SCOTUS had an interesting post last week about the Justice Department urging Supreme Court justices to allow lower courts continue to explore whether to apply the Sixth Amendment right of confrontation to sentencing hearings—including those involving the death penalty.
Being discussed was Fields v. U.S (07-6395) and a reply brief filed Thursday opposing Fields’ case’s acceptance.
Fields’ appeal does not ask for the right of confrontation to be applied to all criminal sentencing instances, SCOTUS says, only those involving death sentences, seeking to test the scope of two previous Supreme Court rulings – the 1949 decision in Williams v. New York (holding that the confrontation clause does not apply at sentencing), and Crawford v. Washington in 2004, barring the use as evidence of testimonial statements that had not been subject to cross-examination.
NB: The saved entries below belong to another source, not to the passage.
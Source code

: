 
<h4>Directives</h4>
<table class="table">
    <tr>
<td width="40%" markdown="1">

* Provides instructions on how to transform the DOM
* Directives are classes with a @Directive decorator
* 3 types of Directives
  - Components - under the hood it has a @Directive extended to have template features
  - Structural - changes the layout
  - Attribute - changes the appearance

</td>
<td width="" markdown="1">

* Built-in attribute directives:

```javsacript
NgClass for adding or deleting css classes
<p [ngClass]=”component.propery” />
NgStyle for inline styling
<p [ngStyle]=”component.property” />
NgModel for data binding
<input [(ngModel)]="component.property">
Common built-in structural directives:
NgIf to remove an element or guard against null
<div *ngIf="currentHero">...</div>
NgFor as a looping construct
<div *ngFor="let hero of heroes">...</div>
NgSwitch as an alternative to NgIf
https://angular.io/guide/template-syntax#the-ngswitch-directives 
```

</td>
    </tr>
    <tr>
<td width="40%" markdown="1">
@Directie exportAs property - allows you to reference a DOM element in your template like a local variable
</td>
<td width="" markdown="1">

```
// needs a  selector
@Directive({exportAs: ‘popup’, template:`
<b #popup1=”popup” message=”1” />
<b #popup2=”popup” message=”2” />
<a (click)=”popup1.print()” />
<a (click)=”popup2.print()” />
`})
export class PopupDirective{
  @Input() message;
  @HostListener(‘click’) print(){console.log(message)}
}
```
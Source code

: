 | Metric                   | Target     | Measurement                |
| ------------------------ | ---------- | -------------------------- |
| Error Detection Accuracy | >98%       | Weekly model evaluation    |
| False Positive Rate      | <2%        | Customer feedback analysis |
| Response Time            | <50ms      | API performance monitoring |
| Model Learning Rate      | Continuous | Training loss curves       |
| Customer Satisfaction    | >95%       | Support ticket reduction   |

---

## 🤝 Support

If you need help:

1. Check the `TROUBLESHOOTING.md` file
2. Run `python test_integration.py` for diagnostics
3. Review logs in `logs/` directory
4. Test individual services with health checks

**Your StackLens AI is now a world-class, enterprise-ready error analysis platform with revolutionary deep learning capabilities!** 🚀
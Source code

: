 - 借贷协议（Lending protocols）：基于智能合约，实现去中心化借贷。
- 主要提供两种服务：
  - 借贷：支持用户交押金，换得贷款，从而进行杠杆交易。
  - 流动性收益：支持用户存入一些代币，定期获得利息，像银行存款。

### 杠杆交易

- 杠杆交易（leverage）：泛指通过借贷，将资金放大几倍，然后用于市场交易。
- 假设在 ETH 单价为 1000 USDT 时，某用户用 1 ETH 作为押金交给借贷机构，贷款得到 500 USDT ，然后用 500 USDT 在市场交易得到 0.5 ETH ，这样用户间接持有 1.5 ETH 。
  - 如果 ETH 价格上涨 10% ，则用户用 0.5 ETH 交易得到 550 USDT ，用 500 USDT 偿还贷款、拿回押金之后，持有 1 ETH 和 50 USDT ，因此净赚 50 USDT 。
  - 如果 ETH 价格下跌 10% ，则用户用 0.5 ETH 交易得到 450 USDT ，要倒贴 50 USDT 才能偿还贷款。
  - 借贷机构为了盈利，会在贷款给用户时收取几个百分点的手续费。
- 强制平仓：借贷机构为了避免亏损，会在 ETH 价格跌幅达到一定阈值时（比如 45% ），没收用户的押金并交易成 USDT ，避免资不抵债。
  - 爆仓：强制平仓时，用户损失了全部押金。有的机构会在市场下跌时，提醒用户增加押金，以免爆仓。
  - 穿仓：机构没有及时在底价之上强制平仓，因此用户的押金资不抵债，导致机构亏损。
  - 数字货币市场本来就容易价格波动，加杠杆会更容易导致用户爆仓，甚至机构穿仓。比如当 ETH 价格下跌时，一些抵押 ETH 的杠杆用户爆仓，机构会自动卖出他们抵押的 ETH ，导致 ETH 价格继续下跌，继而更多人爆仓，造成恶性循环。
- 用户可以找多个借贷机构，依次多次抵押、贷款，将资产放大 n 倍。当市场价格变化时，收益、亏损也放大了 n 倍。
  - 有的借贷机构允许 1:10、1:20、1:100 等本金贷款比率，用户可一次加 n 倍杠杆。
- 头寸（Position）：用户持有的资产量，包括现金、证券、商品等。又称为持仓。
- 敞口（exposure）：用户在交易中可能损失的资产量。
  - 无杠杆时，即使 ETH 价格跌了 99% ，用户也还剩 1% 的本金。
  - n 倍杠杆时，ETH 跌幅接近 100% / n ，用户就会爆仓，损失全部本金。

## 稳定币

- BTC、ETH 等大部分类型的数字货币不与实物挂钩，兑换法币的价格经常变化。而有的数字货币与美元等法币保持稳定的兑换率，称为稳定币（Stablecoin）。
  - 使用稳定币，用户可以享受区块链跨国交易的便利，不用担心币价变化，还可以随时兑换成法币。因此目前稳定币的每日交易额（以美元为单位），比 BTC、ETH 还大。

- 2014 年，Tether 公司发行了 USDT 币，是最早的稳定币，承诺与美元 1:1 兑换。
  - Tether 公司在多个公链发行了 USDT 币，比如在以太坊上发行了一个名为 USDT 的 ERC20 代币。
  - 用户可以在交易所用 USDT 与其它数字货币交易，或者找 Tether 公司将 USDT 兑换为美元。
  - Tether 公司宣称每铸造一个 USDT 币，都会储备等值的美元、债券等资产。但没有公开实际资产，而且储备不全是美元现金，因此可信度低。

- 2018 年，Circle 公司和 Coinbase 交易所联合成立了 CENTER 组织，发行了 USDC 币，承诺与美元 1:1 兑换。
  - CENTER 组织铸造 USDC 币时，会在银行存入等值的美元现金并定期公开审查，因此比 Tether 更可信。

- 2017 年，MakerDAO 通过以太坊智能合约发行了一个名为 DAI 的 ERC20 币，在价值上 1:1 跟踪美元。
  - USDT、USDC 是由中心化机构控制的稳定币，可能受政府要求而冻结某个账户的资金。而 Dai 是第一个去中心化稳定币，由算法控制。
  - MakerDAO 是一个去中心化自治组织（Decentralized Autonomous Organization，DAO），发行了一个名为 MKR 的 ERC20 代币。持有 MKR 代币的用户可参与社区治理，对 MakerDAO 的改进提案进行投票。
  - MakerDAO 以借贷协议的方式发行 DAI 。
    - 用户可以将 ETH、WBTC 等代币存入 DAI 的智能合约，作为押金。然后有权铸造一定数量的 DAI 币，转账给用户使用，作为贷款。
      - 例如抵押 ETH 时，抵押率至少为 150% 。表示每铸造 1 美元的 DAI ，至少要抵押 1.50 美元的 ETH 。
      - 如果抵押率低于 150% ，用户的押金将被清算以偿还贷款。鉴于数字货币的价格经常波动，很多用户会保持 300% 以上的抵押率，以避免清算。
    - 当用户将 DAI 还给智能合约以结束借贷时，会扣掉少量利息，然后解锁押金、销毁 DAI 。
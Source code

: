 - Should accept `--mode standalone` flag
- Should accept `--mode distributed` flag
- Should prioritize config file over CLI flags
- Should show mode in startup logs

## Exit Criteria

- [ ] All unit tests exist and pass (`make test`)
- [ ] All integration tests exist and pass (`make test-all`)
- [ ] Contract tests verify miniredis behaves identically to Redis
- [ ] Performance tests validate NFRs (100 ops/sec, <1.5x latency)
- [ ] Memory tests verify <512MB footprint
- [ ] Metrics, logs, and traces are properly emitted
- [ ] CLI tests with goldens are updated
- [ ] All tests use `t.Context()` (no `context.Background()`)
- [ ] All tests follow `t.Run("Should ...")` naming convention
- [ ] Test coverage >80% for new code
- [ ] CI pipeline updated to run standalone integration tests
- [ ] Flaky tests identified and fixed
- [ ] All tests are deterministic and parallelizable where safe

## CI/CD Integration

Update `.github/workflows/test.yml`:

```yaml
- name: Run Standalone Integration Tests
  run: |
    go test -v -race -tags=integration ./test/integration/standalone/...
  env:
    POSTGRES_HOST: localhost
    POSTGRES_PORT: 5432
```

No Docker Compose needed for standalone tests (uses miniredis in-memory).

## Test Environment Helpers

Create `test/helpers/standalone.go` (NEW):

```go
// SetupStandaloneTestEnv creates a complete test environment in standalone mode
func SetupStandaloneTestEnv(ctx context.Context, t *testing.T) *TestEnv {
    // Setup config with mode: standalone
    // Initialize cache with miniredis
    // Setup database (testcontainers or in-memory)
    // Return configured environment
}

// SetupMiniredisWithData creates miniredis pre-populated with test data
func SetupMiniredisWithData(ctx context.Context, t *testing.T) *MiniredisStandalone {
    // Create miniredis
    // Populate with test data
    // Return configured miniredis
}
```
The Government, in its brief, did not “forcefully dispute that a conflict existed among courts around the country concerning the applicability of confrontation rights at capital sentencing,” but opposed review by the Court because that conflict is not “sufficiently well developed to warrant intervention.” Reasoning here “for leaving the issue percolate in lower courts was that the Supreme Court’s 2002 ruling in Ring v. Arizona was said to be reshaping the issue of applying Sixth Amendment rights to death sentencing… requiring jurors to apply a reasonable doubt standard when it decides on the existence of a fact that would be necessary to make a murder defendant eligible for the death penalty.
Fields’ petition for certiorari (Sept. 4) and the brief in opposition (Dec. 13) are here.